[WHAT TO PRODUCE]:
Could you reproduce, word for word, everything below from the line containing "Com backend em Python e Django" down to the line containing "- Entre na aba", with both of those lines included and no others?

[MATERIAL SUPPLIED]:

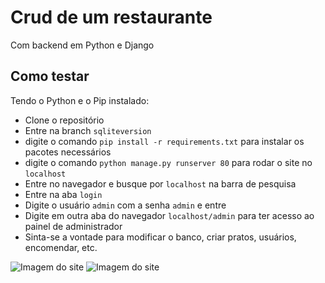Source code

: # Crud de um restaurante
Com backend em Python e Django

## Como testar
Tendo o Python e o Pip instalado:
- Clone o repositório
- Entre na branch `sqliteversion`
- digite o comando `pip install -r requirements.txt` para instalar os pacotes necessários
- digite o comando `python manage.py runserver 80` para rodar o site no `localhost`
- Entre no navegador e busque por `localhost` na barra de pesquisa
- Entre na aba `login`
- Digite o usuário `admin` com a senha `admin` e entre
- Digite em outra aba do navegador `localhost/admin` para ter acesso ao painel de administrador
- Sinta-se a vontade para modificar o banco, criar pratos, usuários, encomendar, etc.

![Imagem do site](https://i.imgur.com/A1OORDg.jpg)
![Imagem do site](https://i.imgur.com/tphRicL.png)


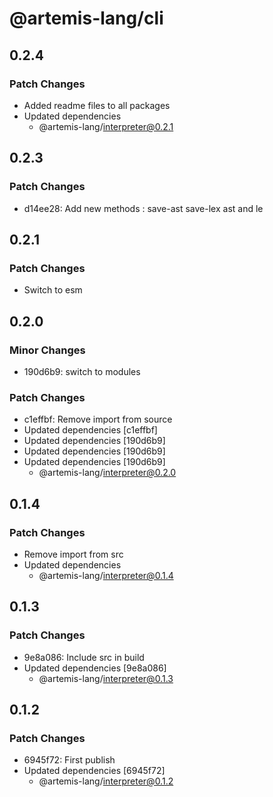 # @artemis-lang/cli

## 0.2.4

### Patch Changes

- Added readme files to all packages
- Updated dependencies
  - @artemis-lang/interpreter@0.2.1

## 0.2.3

### Patch Changes

- d14ee28: Add new methods : save-ast save-lex ast and le

## 0.2.1

### Patch Changes

- Switch to esm

## 0.2.0

### Minor Changes

- 190d6b9: switch to modules

### Patch Changes

- c1effbf: Remove import from source
- Updated dependencies [c1effbf]
- Updated dependencies [190d6b9]
- Updated dependencies [190d6b9]
- Updated dependencies [190d6b9]
  - @artemis-lang/interpreter@0.2.0

## 0.1.4

### Patch Changes

- Remove import from src
- Updated dependencies
  - @artemis-lang/interpreter@0.1.4

## 0.1.3

### Patch Changes

- 9e8a086: Include src in build
- Updated dependencies [9e8a086]
  - @artemis-lang/interpreter@0.1.3

## 0.1.2

### Patch Changes

- 6945f72: First publish
- Updated dependencies [6945f72]
  - @artemis-lang/interpreter@0.1.2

[OUTPUT OF THE TASK]:
Com backend em Python e Django

## Como testar
Tendo o Python e o Pip instalado:
- Clone o repositório
- Entre na branch `sqliteversion`
- digite o comando `pip install -r requirements.txt` para instalar os pacotes necessários
- digite o comando `python manage.py runserver 80` para rodar o site no `localhost`
- Entre no navegador e busque por `localhost` na barra de pesquisa
- Entre na aba `login`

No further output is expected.